Although the present study is novel and rigorous, there are still some shortcomings. First, the data used in this study were obtained from a common public database, and because of the low prevalence of SBA, we were unable to collect sufficient samples for experiments to validate the results of this study. Second, due to the lack of prognostic information on SBA, our study could not be further investigated in the context of prognosis. In view of this, we hope that more studies in the future will further validate our results and investigate them in depth.

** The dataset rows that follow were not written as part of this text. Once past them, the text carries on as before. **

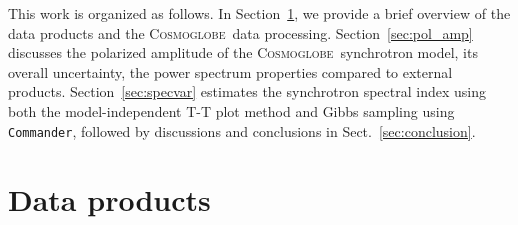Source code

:\documentclass[twocolumn]{../../common/aa}
\def\WMAP{\emph{WMAP}}
\def\commander{\texttt{Commander}}
\newcommand{\cosmoglobe}{\textsc{Cosmoglobe}}
\begin{document}
This work is organized as follows. In Section~\ref{sec:data}, we provide a brief overview of the data products and the \cosmoglobe\ data processing. Section~\ref{sec:pol_amp} discusses the polarized amplitude of the \cosmoglobe\ synchrotron model, its overall uncertainty, the power spectrum properties compared to external products. Section~\ref{sec:specvar} estimates the synchrotron spectral index using both the model-independent T-T plot method and Gibbs sampling using \commander, followed by discussions and conclusions in Sect.~\ref{sec:conclusion}.







\section{Data products}
\label{sec:data}
\end{document}
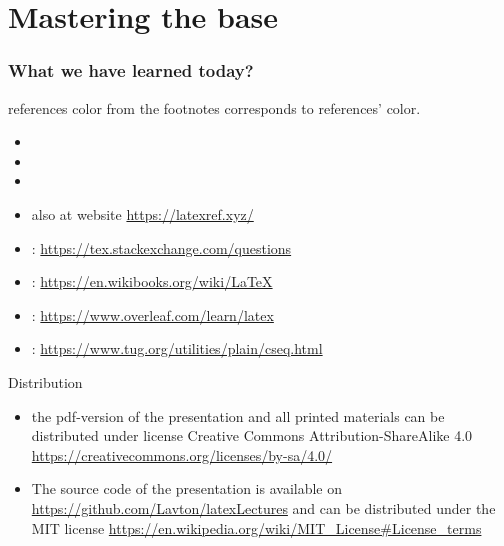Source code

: \documentclass[14pt, aspectratio=169]{beamer}
\begin{document}


\section{Mastering the base}



\begin{frame}\frametitle{What we have learned today?}
\tableofcontents
\end{frame}

\begin{frame}[allowframebreaks]{references}
color from the footnotes corresponds to references' color.
    \begin{itemize}
        \item {}
        \item {}
        \item {}
        \item {} also at website \url{https://latexref.xyz/}
        \item {} : \url{https://tex.stackexchange.com/questions}
        \item {} : \url{https://en.wikibooks.org/wiki/LaTeX}
        \item {} : \url{https://www.overleaf.com/learn/latex}
        \item {} : \url{https://www.tug.org/utilities/plain/cseq.html}
    \end{itemize}
\end{frame}

\begin{frame}{Distribution}\relax
\begin{itemize}
     \item the pdf-version of the presentation and all printed materials can be distributed under license Creative Commons Attribution-ShareAlike 4.0 \url{https://creativecommons.org/licenses/by-sa/4.0/}
     \item The source code of the presentation is available on {\csk\url{https://github.com/Lavton/latexLectures}} and can be distributed under the MIT license \url{https://en.wikipedia.org/wiki/MIT_License\#License_terms}
\end{itemize}
     
\end{frame}
\end{document}
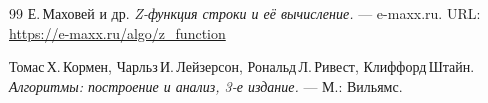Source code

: \begin{thebibliography}{99}
Е.\,Маховей и др.
{\itshape Z-функция строки и её вычисление.}
--- e-maxx.ru. URL: \url{https://e-maxx.ru/algo/z_function}

Томас\,Х.\,Кормен, Чарльз\,И.\,Лейзерсон, Рональд\,Л.\,Ривест, Клиффорд\,Штайн.
{\itshape Алгоритмы: построение и анализ, 3-е издание.} --- М.: Вильямс.

\end{thebibliography}
\pagebreak

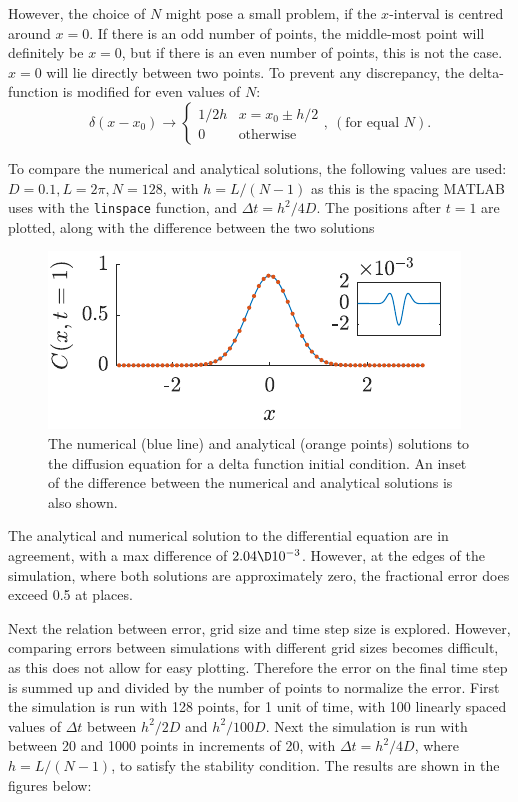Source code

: \documentclass[a4paper,10pt]{article} 	%
\numberwithin{equation}{section}
\begin{document}
	However, the choice of $ N $ might pose a small problem, if the $ x $-interval is centred around $ x=0 $. If there is an odd number of points, the middle-most point will definitely be $ x=0 $, but if there is an even number of points, this is not the case. $ x= 0 $ will lie directly between two points. To prevent any discrepancy, the delta-function is modified for even values of $ N $:
	\begin{equation}\label{key}
	\delta(x-x_0) \to \begin{cases}
	1/2h & x=x_0\pm h/2 \\
	0 & \text{otherwise}
	\end{cases}, \ (\text{for equal } N).
	\end{equation}
	
	To compare the numerical and analytical solutions, the following values are used: $D = 0.1, L = 2\pi,N=128 $, with $ h=L/(N-1) $ as this is the spacing MATLAB uses with the \texttt{linspace} function, and $ \Delta t = h^2/4D $. The positions after $ t = 1 $ are plotted, along with the difference between the two solutions
	\begin{figure}[H]
		\centering
		\includegraphics[width = 0.5\linewidth]{diffSimple.pdf}
		\caption{The numerical (blue line) and analytical (orange points) solutions to the diffusion equation for a delta function initial condition. An inset of the difference between the numerical and analytical solutions is also shown.}
		\label{fig:diffSimple}
	\end{figure}
	The analytical and numerical solution to the differential equation are in agreement, with a max difference of $ 2.04\D10^{-3} $. However, at the edges of the simulation, where both solutions are approximately zero, the fractional error does exceed 0.5 at places.
	
	Next the relation between error, grid size and time step size is explored. However, comparing errors between simulations with different grid sizes becomes difficult, as this does not allow for easy plotting. Therefore the error on the final time step is summed up and divided by the number of points to normalize the error. First the simulation is run with 128 points, for 1 unit of time, with 100 linearly spaced values of $ \Delta t $ between $ h^2/2D $ and $ h^2/100D $. Next the simulation is run with between 20 and 1000 points in increments of 20, with $ \Delta t = h^2/4D $, where $ h = L/(N-1) $, to satisfy the stability condition. The results are shown in the figures below:
	 
\end{document}
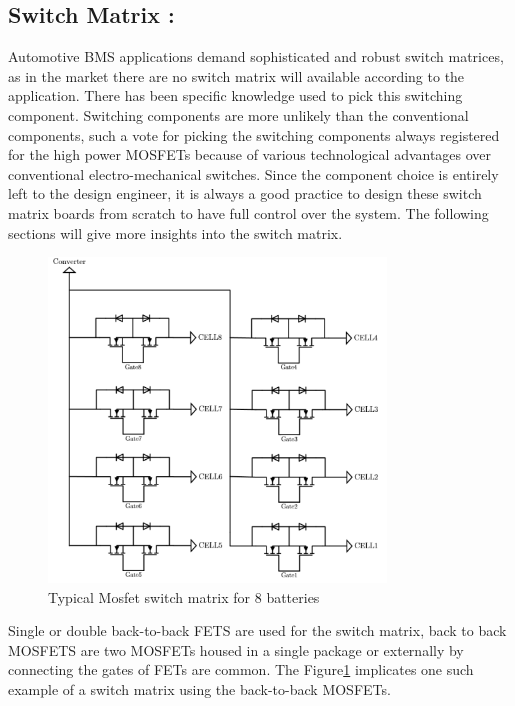 \subsection{Switch Matrix :}
Automotive BMS applications demand sophisticated and robust switch matrices, as in the market there are no switch matrix will available according to the application. There has been specific knowledge used to pick this switching component. Switching components are more unlikely than the conventional components, such a vote for picking the switching components always registered for the high power MOSFETs because of various technological advantages over conventional electro-mechanical switches. Since the component choice is entirely left to the design engineer, it is always a good practice to design these switch matrix boards from scratch to have full control over the system. The following sections will give more insights into the switch matrix.
\begin{figure}[h]
	\centering
	\includegraphics[width=0.8\textwidth]{Chap04/Figures/switch_matrix.PNG}
	\caption{Typical Mosfet switch matrix for 8 batteries \cite{Active_Balancing_Thesis_Raber} }
	\label{fig:Mosfet_Switch_Matrix}
\end{figure}
\indent Single or double back-to-back FETS are used for the switch matrix, back to back MOSFETS are two MOSFETs housed in a single package or externally by connecting the gates of FETs are common. The Figure\ref{fig:Mosfet_Switch_Matrix} implicates one such example of a switch matrix using the back-to-back MOSFETs.

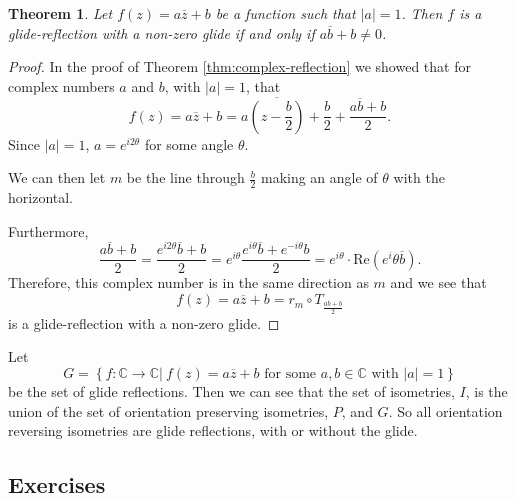 \documentclass[
]{book}
\newtheorem{theorem}{Theorem}[chapter]
\theoremstyle{definition}
\theoremstyle{definition}
\theoremstyle{definition}
\theoremstyle{definition}
\theoremstyle{remark}
\begin{document}
\begin{theorem}
Let \(f(z)=a\overline{z} + b\) be a function such that \(|a|=1\). Then \(f\) is a glide-reflection with a non-zero glide if and only if \(a\overline{b}+b\neq 0\).
\end{theorem}

\begin{proof}
In the proof of Theorem \ref{thm:complex-reflection} we showed that for complex numbers \(a\) and \(b\), with \(|a|=1\), that
\[f(z)=a\overline{z}+b =  a \overline{ \left( z-\frac{b}{2}\right)} + \frac{b}{2} + \frac{a\overline{b}+b}{2}.\]
Since \(|a|=1\), \(a = e^{i2 \theta}\) for some angle \(\theta\).

We can then let \(m\) be the line through \(\frac{b}{2}\) making an angle of \(\theta\) with the horizontal.

Furthermore,
\[\frac{a\overline{b}+b}{2} = \frac{e^{i2\theta}\overline{b} + b}{2} = e^{i\theta} \frac{ e^{i \theta} \overline{b} + e^{-i\theta} b}{2} = e^{i \theta} \cdot \mbox{Re}\left( e^i \theta \overline{b}\right).\]
Therefore, this complex number is in the same direction as \(m\) and we see that
\[f(z)=a \overline{z} + b = r_m \circ T_{\frac{a\overline{b}+b}{2}}\] is a glide-reflection with a non-zero glide.
\end{proof}

Let
\[G = \left\{ f : \mathbb{C} \rightarrow \mathbb{C} \vert \: f(z)= a \overline{z}+b \mbox{ for some } a,b\in \mathbb{C} \mbox{ with } |a|=1 \right\}\] be the set of glide reflections. Then we can see that the set of isometries, \(I\), is the union of the set of orientation preserving isometries, \(P\), and \(G\). So all orientation reversing isometries are glide reflections, with or without the glide.

\hypertarget{exercises-55}{%
\subsection{Exercises}\label{exercises-55}}
\end{document}

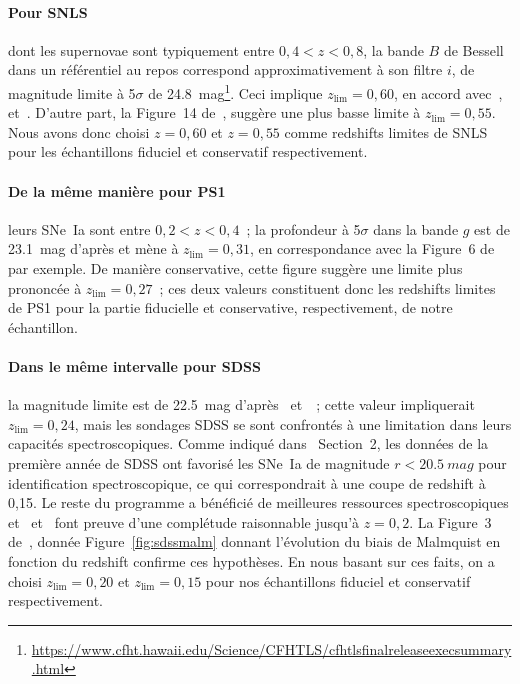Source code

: \documentclass[../main/main.tex]{subfiles}
\begin{document}
\paragraph*{Pour SNLS} dont les supernovae sont typiquement entre $0,4 < z <
0,8$, la bande $B$ de Bessell dans un référentiel au repos correspond
approximativement à son filtre $i$, de magnitude limite à 5$\sigma$ de
\SI{24,8}{mag}\footnote{\href{
    https://www.cfht.hawaii.edu/Science/CFHTLS/cfhtlsfinalreleaseexecsummary.html}
{https://www.cfht.hawaii.edu/Science/CFHTLS/cfhtlsfinalreleaseexecsummary.html}}.
Ceci implique $z_{\lim} = 0,60$, en accord avec~\cite{neill2006, perrett2010},
et~\citep[Section~2,2]{conley2011}. D'autre part, la Figure~14
de~\cite{perrett2010}, suggère une plus basse limite à $z_{\lim} = 0,55$. Nous
avons donc choisi $z=0,60$ et $z=0,55$ comme redshifts limites de SNLS pour les
échantillons fiduciel et conservatif respectivement.

\paragraph*{De la même manière pour PS1} leurs SNe~Ia sont entre $0,2 < z <
0,4$~; la profondeur à 5$\sigma$ dans la bande $g$ est de \SI{23,1}{mag} d'après
\cite{rest2014} et mène à $z_{\lim}=0,31$, en correspondance avec la Figure~6
de~\cite{scolnic2018} par exemple. De manière conservative, cette figure
suggère une limite plus prononcée à $z_{\lim}=0,27$~; ces deux valeurs
constituent donc les redshifts limites de PS1 pour la partie fiducielle et
conservative, respectivement, de notre échantillon.

\paragraph*{Dans le même intervalle pour SDSS} la magnitude limite est de
\SI{22,5}{mag} d'après~\cite{dilday2008} et~\cite{sako2008}~; cette valeur 
impliquerait $z_{\lim}=0,24$, mais les sondages SDSS se sont confrontés à une
limitation dans leurs capacités spectroscopiques. Comme indiqué
dans~\cite{kessler2009a} Section~2, les données de la première année de SDSS ont
favorisé les SNe~Ia de magnitude $r < \SI{20,5}{mag}$ pour identification
spectroscopique, ce qui correspondrait à une coupe de redshift à 0,15. Le reste
du programme a bénéficié de meilleures ressources spectroscopiques
et~\cite{kessler2009a} et~\cite{dilday2008} font preuve d'une complétude
raisonnable jusqu'à $z=0,2$. La Figure~3 de~\cite{conley2011}, donnée
Figure~\ref{fig:sdssmalm} donnant l'évolution du biais de Malmquist en fonction
du redshift confirme ces hypothèses. En nous basant sur ces faits, on a choisi
$z_{\lim}=0,20$ et $z_{\lim}=0,15$ pour nos échantillons fiduciel et conservatif
respectivement.
\end{document}
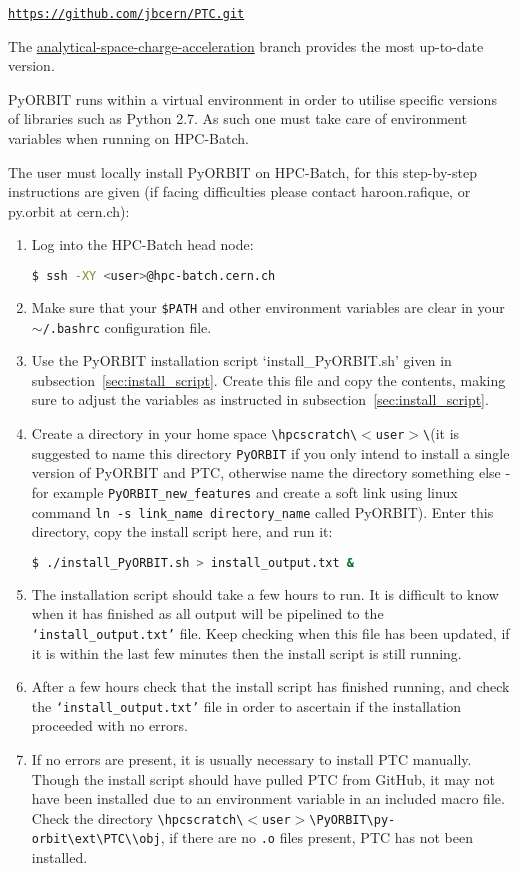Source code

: \documentclass[a4paper]{cernatsnote}
\def \ptcgithub {\href{https://github.com/jbcern/PTC/tree/analytical-space-charge-acceleration}{https://github.com/jbcern/PTC.git}}
\def \batchroot {\texttt{\textbackslash hpcscratch\textbackslash $<$user$>$\textbackslash}}
\def \batchorbitptc {\texttt{\textbackslash hpcscratch\textbackslash $<$user$>$\textbackslash PyORBIT\textbackslash py-orbit\textbackslash ext\textbackslash PTC\textbackslash}}
\begin{document}
	\texttt{\ptcgithub}
	
	The \href{https://github.com/jbcern/PTC/tree/analytical-space-charge-acceleration}{analytical-space-charge-acceleration} branch provides the most up-to-date version.
	
	PyORBIT runs within a virtual environment in order to utilise specific versions of libraries such as Python 2.7. As such one must take care of environment variables when running on HPC-Batch.
	
	The user must locally install PyORBIT on HPC-Batch, for this step-by-step instructions are given (if facing difficulties please contact haroon.rafique, or py.orbit at cern.ch):
	
	\begin{enumerate}
		\item Log into the HPC-Batch head node:
			\begin{lstlisting}[language=bash]
			$ ssh -XY <user>@hpc-batch.cern.ch
			\end{lstlisting}
		\item Make sure that your \texttt{\$PATH} and other environment variables are clear in your \texttt{$\sim$/.bashrc} configuration file.
		\item Use the PyORBIT installation script `install\_PyORBIT.sh' given in subsection~\ref{sec:install_script}. Create this file and copy the contents, making sure to adjust the variables as instructed in subsection~\ref{sec:install_script}.
		\item Create a directory in your home space \batchroot (it is suggested to name this directory \texttt{PyORBIT} if you only intend to install a single version of PyORBIT and PTC, otherwise name the directory something else - for example \texttt{PyORBIT\_new\_features} and create a soft link using linux command \texttt{ln -s link\_name directory\_name} called PyORBIT). Enter this directory, copy the install script here, and run it:
			\begin{lstlisting}[language=bash]
			$ ./install_PyORBIT.sh > install_output.txt &
			\end{lstlisting}
		\item The installation script should take a few hours to run. It is difficult to know when it has finished as all output will be pipelined to the \texttt{`install\_output.txt'} file. Keep checking when this file has been updated, if it is within the last few minutes then the install script is still running.
		\item After a few hours check that the install script has finished running, and check the \texttt{`install\_output.txt'} file in order to ascertain if the installation proceeded with no errors.
		\item If no errors are present, it is usually necessary to install PTC manually. Though the install script should have pulled PTC from GitHub, it may not have been installed due to an environment variable in an included macro file. Check the directory \batchorbitptc \texttt{\textbackslash obj}, if there are no \texttt{.o} files present, PTC has not been installed.
		

\end{enumerate}
\end{document}
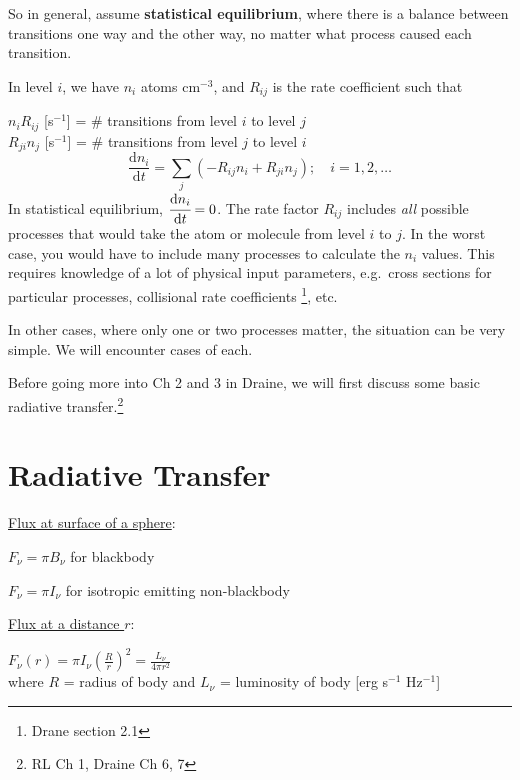 \documentclass[12pt]{article}
\begin{document}
So in general, assume \textbf{statistical equilibrium}, where there is
a balance between transitions one way and the other way, no matter
what process caused each transition.

In level $i$, we have $n_{i}$ atoms cm$^{-3}$, and
$R_{ij}$ is the rate coefficient such that

$n_{i}R_{ij}$ [s$^{-1}$] = \# transitions from level $i$ to level $j$\\
$R_{ji}n_{j}$ [s$^{-1}$] = \# transitions from level $j$ to level $i$\\

$${ \frac{\mathrm{d}n_{i}}{\mathrm{d}t} =
    \sum_{j}\left(-R_{ij}n_{i} + R_{ji}n_{j}\right);\quad i=1,2,\ldots
}$$
In statistical equilibrium,
$\cfrac{\mathrm{d}n_{i}}{\mathrm{d}t} = 0$. The rate factor $R_{ij}$
includes \emph{all} possible processes that would take the atom or
molecule from level $i$ to $j$. In the worst case, you would have to
include many processes to calculate the $n_{i}$ values. This requires
knowledge of a lot of physical input parameters, e.g.\ cross sections
for particular processes, collisional rate coefficients
\footnote{Drane section 2.1}, etc.

In other cases, where only one or two processes matter, the situation
can be very simple. We will encounter cases of each.

Before going more into Ch 2 and 3 in Draine, we will first discuss
some basic radiative transfer.\footnote{RL Ch 1, Draine Ch 6, 7}

\section{Radiative Transfer}
\begin{minipage}{0.45\textwidth}
    \underline{Flux at surface of a sphere}:
    \begin{list}{}
    \item $F_{\nu} = \pi{B_{\nu}}$ for blackbody
    \item $F_{\nu} = \pi{I_{\nu}}$ for isotropic emitting non-blackbody
    \end{list}
\end{minipage}
\hfill\begin{minipage}{0.45\textwidth}
    \underline{Flux at a distance $r$}:
    \begin{list}{}
    \item $F_{\nu}(r) = \pi{I_{\nu}}(\frac{R}{r})^{2}
        = \frac{L_{\nu}}{4\pi{r^{2}}}   $\\
        where $R$ = radius of body and $L_{\nu}$ = luminosity of body
        [erg s$^{-1}$ Hz$^{-1}$]
    \end{list}
\end{minipage}
\end{document}
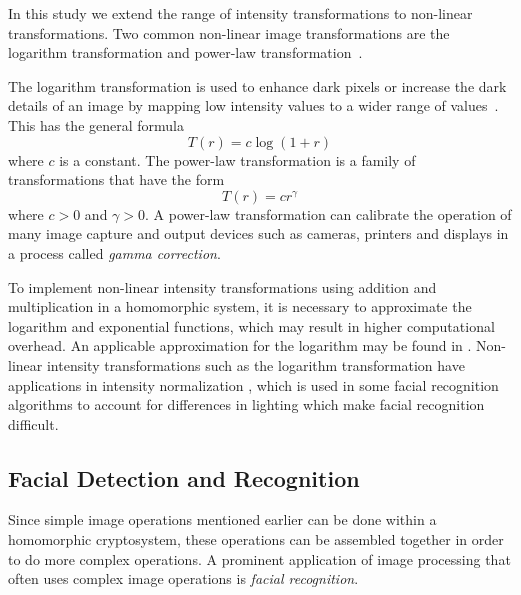In this study we extend the range of intensity transformations to non-linear transformations. Two common non-linear image transformations are the logarithm transformation and power-law transformation~\cite{gonzalez_digital_2008}.

The logarithm transformation is used to enhance dark pixels or increase the dark details of an image by mapping low intensity values to a wider range of values~\cite{gonzalez_digital_2008}. This has the general formula
\begin{equation}
    T\left(r\right) = c \log\left(1 + r\right)
\end{equation}
where $c$ is a constant.
The power-law transformation is a family of transformations that have the form
\begin{equation}
    T\left(r\right) = c r^{\gamma}
\end{equation}
where $c>0$ and $\gamma > 0$.
A power-law transformation can calibrate the operation of many image capture and output devices such as cameras, printers and displays in a process called \textit{gamma correction}.

To implement non-linear intensity transformations using addition and multiplication in a homomorphic system, it is necessary to approximate the logarithm and exponential functions, which may result in higher computational overhead. An applicable approximation for the logarithm may be found in \cite{pcsc-paper}. 
Non-linear intensity transformations such as the logarithm transformation have applications in intensity normalization \cite{oravec_illumination_2010}, which is used in some facial recognition algorithms to account for differences in lighting which make facial recognition difficult.

\subsection{Facial Detection and Recognition}

Since simple image operations mentioned earlier can be done within a homomorphic cryptosystem, these operations can be assembled together in order to do more complex operations. A prominent application of image processing that often uses complex image operations is \textit{facial recognition}.

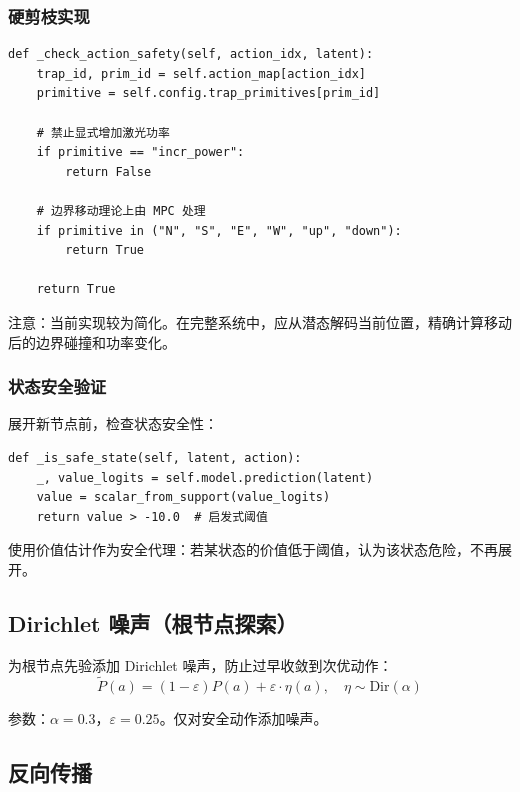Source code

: \documentclass[UTF8, a4paper]{ctexart}
\begin{document}
\subsubsection{硬剪枝实现}

\begin{lstlisting}
def _check_action_safety(self, action_idx, latent):
    trap_id, prim_id = self.action_map[action_idx]
    primitive = self.config.trap_primitives[prim_id]
    
    # 禁止显式增加激光功率
    if primitive == "incr_power":
        return False
    
    # 边界移动理论上由 MPC 处理
    if primitive in ("N", "S", "E", "W", "up", "down"):
        return True
    
    return True
\end{lstlisting}

注意：当前实现较为简化。在完整系统中，应从潜态解码当前位置，精确计算移动后的边界碰撞和功率变化。

\subsubsection{状态安全验证}

展开新节点前，检查状态安全性：
\begin{lstlisting}
def _is_safe_state(self, latent, action):
    _, value_logits = self.model.prediction(latent)
    value = scalar_from_support(value_logits)
    return value > -10.0  # 启发式阈值
\end{lstlisting}

使用价值估计作为安全代理：若某状态的价值低于阈值，认为该状态危险，不再展开。

\subsection{Dirichlet 噪声（根节点探索）}

为根节点先验添加 Dirichlet 噪声，防止过早收敛到次优动作：
\begin{equation}
\tilde{P}(a) = (1 - \varepsilon) P(a) + \varepsilon \cdot \eta(a), \quad \eta \sim \text{Dir}(\alpha)
\end{equation}

参数：$\alpha = 0.3$，$\varepsilon = 0.25$。仅对安全动作添加噪声。

\subsection{反向传播}
\end{document}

In conclusion, four mRNAs (APOA4, APOB, COL1A2, FN1) were predicted to be associated with the occurrence of SBA, and an excellent SBA risk prediction model was established based on these genes. Meanwhile, in SBA, it is speculated that the infiltration level of immune cells was low and the activation state of immune pathways was weak. Finally, TFs and miRNAs that may be involved in the pathogenesis of SBA were predicted.


This study predicted that four target mRNAs (APOA4, APOB, COL1A2, FN1) might be involved in the occurrence and progression of SBA. In addition, low infiltration of immune cells and weak activation of immune pathways may be immunological characteristics of SBA.